Selasa, 11 Agustus 2026
PW Santa Klara dari Assisi, Perawan
Bacaan: Mat 18:1-5.10.12-14
Saudari-saudaraku yang terkasih,
Pada hari ini Gereja merayakan Peringatan Wajib Santa Klara (1193-1253), Fransiskanes pertama dari Assisi. Bacaan Injil pada hari ini mengingatkan kita untuk membangun sikap pertobatan dan rendah hati. Sikap tobat memerlukan kerendahan hati. Tuhan Yesus mengajak kita untuk belajar dari anak kecil dan menjadi seperti anak kecil, agar bisa masuk Kerajaan Sorga.
Anak kecil adalah pribadi yang polos, lugu, dan tergantung dari orangtuanya. Dia mengandalkan orang dewasa di sekitarnya. Di sanalah tampak kerendahan hati. Bukan ambisi, tetapi rendah hati.

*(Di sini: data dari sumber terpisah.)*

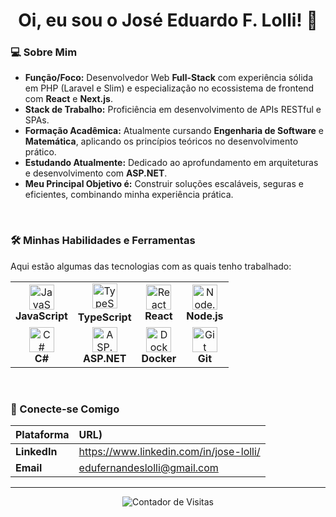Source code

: <div align="center">
  <h1 align="center">Oi, eu sou o José Eduardo F. Lolli! 👋</h1>
</div>


### 💻 Sobre Mim

- **Função/Foco:** Desenvolvedor Web **Full-Stack** com experiência sólida em PHP (Laravel e Slim) e especialização no ecossistema de frontend com **React** e **Next.js**.
- **Stack de Trabalho:** Proficiência em desenvolvimento de APIs RESTful e SPAs.
- **Formação Acadêmica:** Atualmente cursando **Engenharia de Software** e **Matemática**, aplicando os princípios teóricos no desenvolvimento prático.
- **Estudando Atualmente:** Dedicado ao aprofundamento em arquiteturas e desenvolvimento com **ASP.NET**.
- **Meu Principal Objetivo é:** Construir soluções escaláveis, seguras e eficientes, combinando minha experiência prática.
<br>

### 🛠️ Minhas Habilidades e Ferramentas

Aqui estão algumas das tecnologias com as quais tenho trabalhado:

<table>
  <tr>
    <td align="center">
      <a href="https://developer.mozilla.org/pt-BR/docs/Web/JavaScript" target="_blank">
        <img src="https://cdn.jsdelivr.net/gh/devicons/devicon/icons/javascript/javascript-original.svg" width="40" height="40" alt="JavaScript" />
      </a>
        <br>
      <strong>JavaScript</strong>
    </td>
    <td align="center">
      <a href="https://www.typescriptlang.org/" target="_blank"> 
        <img src="https://cdn.jsdelivr.net/gh/devicons/devicon/icons/typescript/typescript-original.svg" width="40" height="40" alt="TypeScript" />
      <a/>
      <br>
      <strong>TypeScript</strong>
    </td>
    <td align="center">
      <a href="https://react.dev/" target="_blank">
        <img src="https://cdn.jsdelivr.net/gh/devicons/devicon/icons/react/react-original.svg" width="40" height="40" alt="React" />
      </a>
        <br>
      <strong>React</strong>
    </td>
    <td align="center">
      <a href="https://nodejs.org/pt" target="_blank">
        <img src="https://cdn.jsdelivr.net/gh/devicons/devicon/icons/nodejs/nodejs-original.svg" width="40" height="40" alt="Node.js" />
      </a>
      <br>
      <strong>Node.js</strong>
    </td>
    <tr>
      <td align="center">
        <a href="https://dotnet.microsoft.com/pt-br/languages/csharp" target="_blank">
          <img src="https://cdn.jsdelivr.net/gh/devicons/devicon/icons/csharp/csharp-original.svg" width="40" height="40" alt="C#" />
        </a>
        <br>
        <strong>C#</strong>
      </td>
      <td align="center">
        <a href="https://dotnet.microsoft.com/en-us/apps/aspnet" target="_blank"> 
          <img src="https://cdn.jsdelivr.net/gh/devicons/devicon/icons/dot-net/dot-net-original.svg" width="40" height="40" alt="ASP.NET" />
        </a>
          <br>
        <strong>ASP.NET</strong>
      </td>
    <td align="center">
      <a href="https://www.docker.com/" target="_blank">
        <img src="https://cdn.jsdelivr.net/gh/devicons/devicon/icons/docker/docker-original.svg" width="40" height="40" alt="Docker" />
      </a>
      <br>
      <strong>Docker</strong>
    </td>
    <td align="center">
      <a href="https://git-scm.com/docs/git" target="_blank">
      <img src="https://cdn.jsdelivr.net/gh/devicons/devicon/icons/git/git-original.svg" width="40" height="40" alt="Git" />
      </a>
      <br>
      <strong>Git</strong>
    </td>
  </tr>
</table>

<br>

### 🤝 Conecte-se Comigo

| Plataforma | URL) |
| :--- | :--- |
| **LinkedIn** | https://www.linkedin.com/in/jose-lolli/ |
| **Email** | edufernandeslolli@gmail.com |

---

<p align="center">
  <img src="https://komarev.com/ghpvc/?username=EduardoLolli&label=Visitas+ao+Perfil&color=0e75b6&style=flat" alt="Contador de Visitas" />
</p>
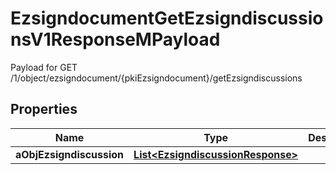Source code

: 

# EzsigndocumentGetEzsigndiscussionsV1ResponseMPayload

Payload for GET /1/object/ezsigndocument/{pkiEzsigndocument}/getEzsigndiscussions

## Properties

| Name | Type | Description | Notes |
|------------ | ------------- | ------------- | -------------|
|**aObjEzsigndiscussion** | [**List&lt;EzsigndiscussionResponse&gt;**](EzsigndiscussionResponse.md) |  |  |



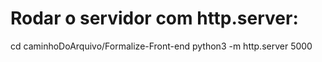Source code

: # Rodar o servidor com http.server:

cd caminhoDoArquivo/Formalize-Front-end
python3 -m http.server 5000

Anak kecil juga tidak terbebani oleh berbagai kekhawatiran, karena mereka percaya kepada orang tuanya, bahwa segala sesuatu yang diminta pasti akan dicukupi. Dalam Injil hari ini kita sebagai pengikut Kristus diingatkan untuk melepaskan berbagai macam kekhawatiran, ketakutan, kecemasan dan kelekatan duniawi.
Semangat dan keutamaan itulah yang juga dihayati oleh Santa Klara. Dia lahir di Asisi, Italia. Klara artinya terang, cahaya, bersih, cemerlang. Ia hidup pada zaman Santo Fransiskus dari Asisi. Klara menjadi pendiri ordo religius “Ordo Santa Klara (Klaris)”.
Tidak lama kemudian, Agnes sang adik datang menemui Klara. Karena tertarik dengan cara hidup kakaknya, Agnes pun akhirnya bergabung. Dan akhirnya ibunya juga bergabung setelah menjanda.
Santo Fransiskus menempatkan mereka menjadi inti sebuah biara baru di San Damiano, dekat Asisi. Klara diangkat sebagai pemimpin biara San Damiano. Biara ini menjadi perintis ordo wanita-wanita miskin, yang lazimnya disebut Ordo Suster-suster Klaris.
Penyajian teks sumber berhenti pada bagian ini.